As I left the museum, I spent some time around the adjacent Royal Exhibition Hall, one of Melbourne's great claims to fame. It was here that in the early 1800s the city played host to the World Exhibition. At that time, Melbourne was considered to be among, if not THE, richest city in the world -- evidence of the then-gold rush era and the affluence it brought. The world came to see what Melbourne had to offer not just once, but twice as the host of the World Exhibition, another claim to Melbourne fame (no other city ever hosted more than once).

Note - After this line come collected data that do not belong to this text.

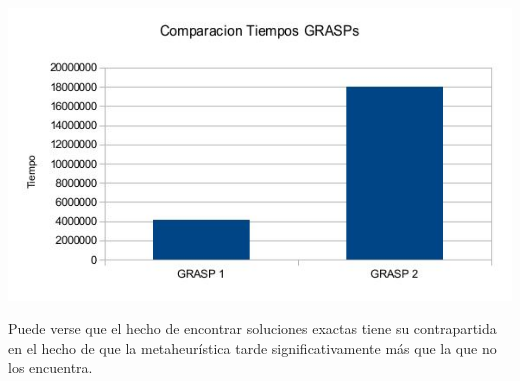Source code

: \includegraphics[scale=0.5]{Ej5/tiempos.jpg}

Puede verse que el hecho de encontrar soluciones exactas tiene su contrapartida en el hecho de que la metaheurística tarde significativamente más que la que no los encuentra.

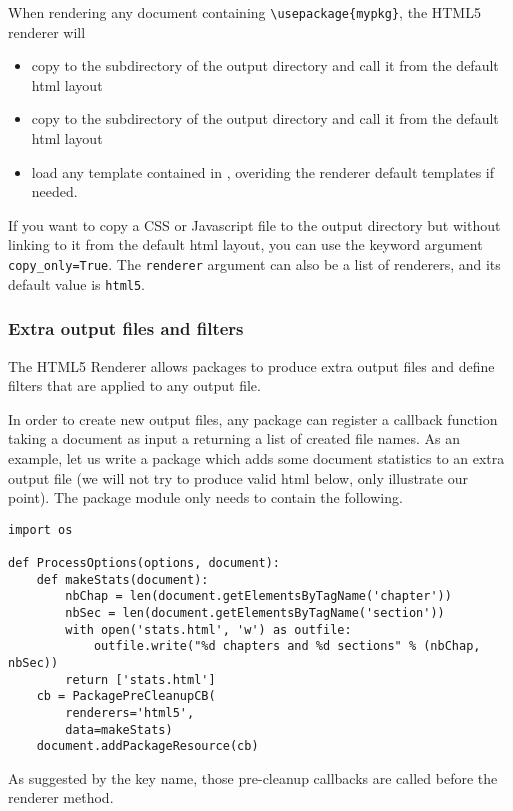 When rendering any document containing \verb+\usepackage{mypkg}+,
the HTML5 renderer will
\begin{itemize}
\item
    copy 
    to the  subdirectory of the output directory
    and call it from the default html layout
\item
    copy 
    to the  subdirectory of the output directory
    and call it from the default html layout
\item
    load any template contained in , overiding the renderer default templates if needed.
\end{itemize}

If you want to copy a CSS or Javascript file to the output directory but
without linking to it from the default html layout, you can
use the keyword argument \verb+copy_only=True+.
The \verb+renderer+ argument can also be a list of renderers, and
its default value is \verb+html5+.

\subsubsection*{Extra output files and filters}

The HTML5 Renderer allows packages to produce extra output files and
define filters that are applied to any output file.

In order to create new output files, any package can register a callback
function taking a document as input a returning a list of created file
names. As an example, let us write a package which adds some document
statistics to an extra output file  (we will not try to
produce valid html below, only illustrate our point). The package module
only needs to contain the following.
\begin{verbatim}
import os

def ProcessOptions(options, document):
    def makeStats(document):
        nbChap = len(document.getElementsByTagName('chapter'))
        nbSec = len(document.getElementsByTagName('section'))
        with open('stats.html', 'w') as outfile:
            outfile.write("%d chapters and %d sections" % (nbChap, nbSec))
        return ['stats.html']
    cb = PackagePreCleanupCB(
        renderers='html5',
        data=makeStats)
    document.addPackageResource(cb)
\end{verbatim}

As suggested by the key name, those pre-cleanup callbacks are called before
the renderer  method.

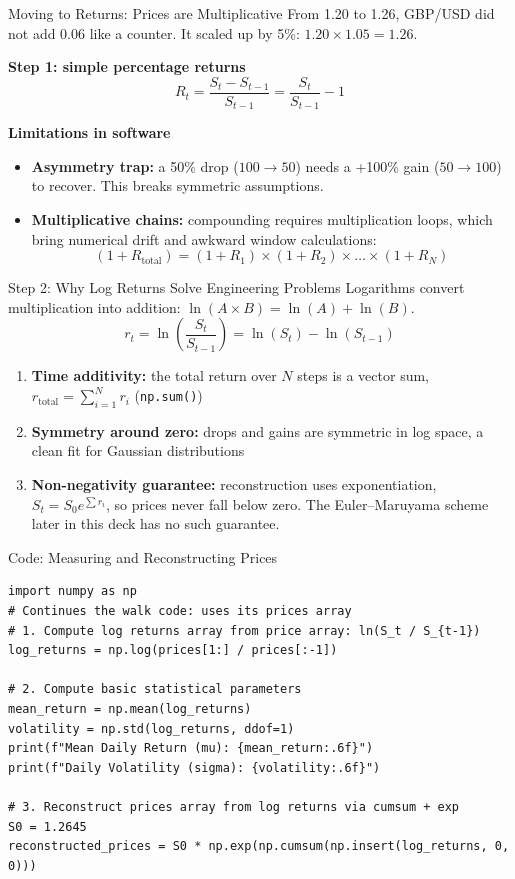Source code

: \documentclass[aspectratio=169,11pt]{beamer}
\newcommand{\code}[1]{\texttt{#1}}
\begin{document}
\begin{frame}{Moving to Returns: Prices are Multiplicative}
  \small
  From 1.20 to 1.26, GBP/USD did not add 0.06 like a counter. It \alert{scaled up by 5\%}: $1.20 \times 1.05 = 1.26$.
  \medskip

  \textbf{Step 1: simple percentage returns}
  \[
    R_t = \frac{S_t - S_{t-1}}{S_{t-1}} = \frac{S_t}{S_{t-1}} - 1
  \]

  \textbf{Limitations in software}
  \begin{itemize}
    \item \textbf{Asymmetry trap:} a 50\% drop ($100 \rightarrow 50$) needs a +100\% gain ($50 \rightarrow 100$) to recover. This breaks symmetric assumptions.
    \item \textbf{Multiplicative chains:} compounding requires multiplication loops, which bring numerical drift and awkward window calculations:
    \[
      (1 + R_{\text{total}}) = (1 + R_1) \times (1 + R_2) \times \dots \times (1 + R_N)
    \]
  \end{itemize}
\end{frame}

\begin{frame}{Step 2: Why Log Returns Solve Engineering Problems}
  \small
  Logarithms convert multiplication into addition: $\ln(A \times B) = \ln(A) + \ln(B)$.
  \[
    r_t = \ln\left(\frac{S_t}{S_{t-1}}\right) = \ln(S_t) - \ln(S_{t-1})
  \]

  \begin{enumerate}
    \item \textbf{Time additivity:} the total return over $N$ steps is a vector sum, $r_{\text{total}} = \sum_{i=1}^{N} r_i$ (\code{np.sum()})
    \item \textbf{Symmetry around zero:} drops and gains are symmetric in log space, a clean fit for Gaussian distributions
    \item \textbf{Non-negativity guarantee:} reconstruction uses exponentiation, $S_t = S_0 e^{\sum r_i}$, so prices never fall below zero. The Euler--Maruyama scheme later in this deck has no such guarantee.
  \end{enumerate}
\end{frame}

\begin{frame}[fragile]{Code: Measuring and Reconstructing Prices}
\begin{lstlisting}
import numpy as np
# Continues the walk code: uses its prices array
# 1. Compute log returns array from price array: ln(S_t / S_{t-1})
log_returns = np.log(prices[1:] / prices[:-1])

# 2. Compute basic statistical parameters
mean_return = np.mean(log_returns)
volatility = np.std(log_returns, ddof=1)
print(f"Mean Daily Return (mu): {mean_return:.6f}")
print(f"Daily Volatility (sigma): {volatility:.6f}")

# 3. Reconstruct prices array from log returns via cumsum + exp
S0 = 1.2645
reconstructed_prices = S0 * np.exp(np.cumsum(np.insert(log_returns, 0, 0)))
\end{lstlisting}
\end{frame}
\end{document}
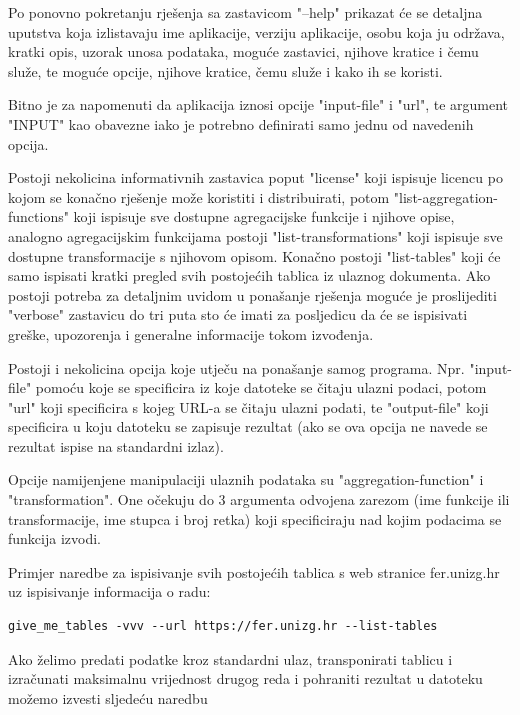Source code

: \documentclass[times, utf8, zavrsni]{fer}
\begin{document}
Po ponovno pokretanju rješenja sa zastavicom "--help" prikazat će se detaljna
uputstva koja izlistavaju ime aplikacije, verziju aplikacije, osobu koja ju
održava, kratki opis, uzorak unosa podataka, moguće zastavici, njihove kratice
i čemu služe, te moguće opcije, njihove kratice, čemu služe i kako ih se
koristi.

Bitno je za napomenuti da aplikacija iznosi opcije "input-file" i "url", te
argument "INPUT" kao obavezne iako je potrebno definirati samo jednu od
navedenih opcija.

Postoji nekolicina informativnih zastavica poput "license" koji ispisuje
licencu po kojom se konačno rješenje može koristiti i distribuirati, potom
"list-aggregation-functions" koji
ispisuje sve dostupne agregacijske funkcije i njihove opise, analogno
agregacijskim funkcijama postoji "list-transformations" koji ispisuje sve
dostupne transformacije s njihovom opisom. Konačno postoji "list-tables"
koji će samo ispisati kratki pregled svih postojećih tablica iz ulaznog
dokumenta. Ako postoji potreba za detaljnim uvidom u ponašanje rješenja moguće
je proslijediti "verbose" zastavicu do tri puta sto će imati za posljedicu da
će se ispisivati greške, upozorenja i generalne informacije tokom izvođenja.

Postoji i nekolicina opcija koje utječu na ponašanje samog programa. Npr.
"input-file" pomoću koje se specificira iz koje datoteke se čitaju ulazni
podaci, potom "url" koji specificira s kojeg URL-a se čitaju ulazni podati, te
"output-file" koji specificira u koju datoteku se zapisuje rezultat (ako se ova
opcija ne navede se rezultat ispise na standardni izlaz).

Opcije namijenjene manipulaciji ulaznih podataka su "aggregation-function" i
"transformation". One očekuju do 3 argumenta odvojena zarezom (ime funkcije ili
transformacije, ime stupca i broj retka) koji specificiraju nad kojim podacima
se funkcija izvodi.

Primjer naredbe za ispisivanje svih postojećih tablica s web stranice
fer.unizg.hr uz ispisivanje informacija o radu:

\begin{lstlisting}
give_me_tables -vvv --url https://fer.unizg.hr --list-tables
\end{lstlisting}

Ako želimo predati podatke kroz standardni ulaz, transponirati tablicu i
izračunati maksimalnu vrijednost drugog reda i pohraniti rezultat u datoteku
možemo izvesti sljedeću naredbu
\end{document}
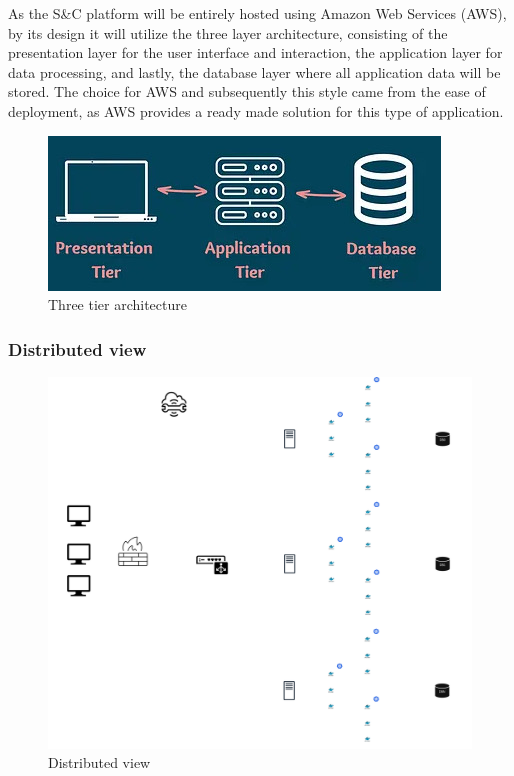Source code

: As the S\&C platform will be entirely hosted using Amazon Web Services (AWS), by its design it will utilize the three layer architecture, consisting of the presentation layer for the user interface and interaction, the application layer for data processing, and lastly, the database layer where all application data will be stored. The choice for AWS and subsequently this style came from the ease of deployment, as AWS provides a ready made solution for this type of application.

\begin{figure}[h]
    \centering
    \includegraphics[width=0.75\linewidth]{DD-Latex//assets/Three tier.jpg}
    \caption{Three tier architecture \cite{MToC_2023}}
    \label{fig:enter-label}
\end{figure}

\newpage
\begin{landscape}
\subsubsection{Distributed view}
\begin{figure}[h]
    \centering
    \includegraphics[width=1\linewidth]{DD-Latex//assets//Distributed View/Distributed View.png}
    \caption{Distributed view}
    \label{fig:enter-label}
\end{figure}
\end{landscape}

On the other side of the Great Exhibition hall were the most beautiful gardens -- Carlton gardens, complete with fountains, benches, wide pathways and even wider open patches of freshly cut summer grass -- all to inviting to pass up. So I threw my pull over on the ground and took another one of those dream simulation experiences. And hour and half later (yes, I did stop to smell the roses), it was a stop for a quick lunch and back to the hotel to begin packing and making plans for my last evening in Australia.

Departure is tomorrow and I have both sorrow about leaving and joy about what I take with me. On the tram restaurant dinner tour last night, the Winnepeg tourists I mentioned told me that on their first trip, all their friends said to enjoy it because they'd likely never be back. They told me they couldn't wait to come back, and have done so many times. I nodded in complete agreement that this is a country that never lets go once you's spent time here.

From the cosmopolitan streets of Sydney to the outer outer banks of the Great Barrier Reef in Cairns and the culture of Melbourne, I have so think I worked a lot in, but only scratched the surface. So I won't say goodbye to Oz, merely "See you again, mates."

May all your journeys be as fulfilling, Thanks for reading.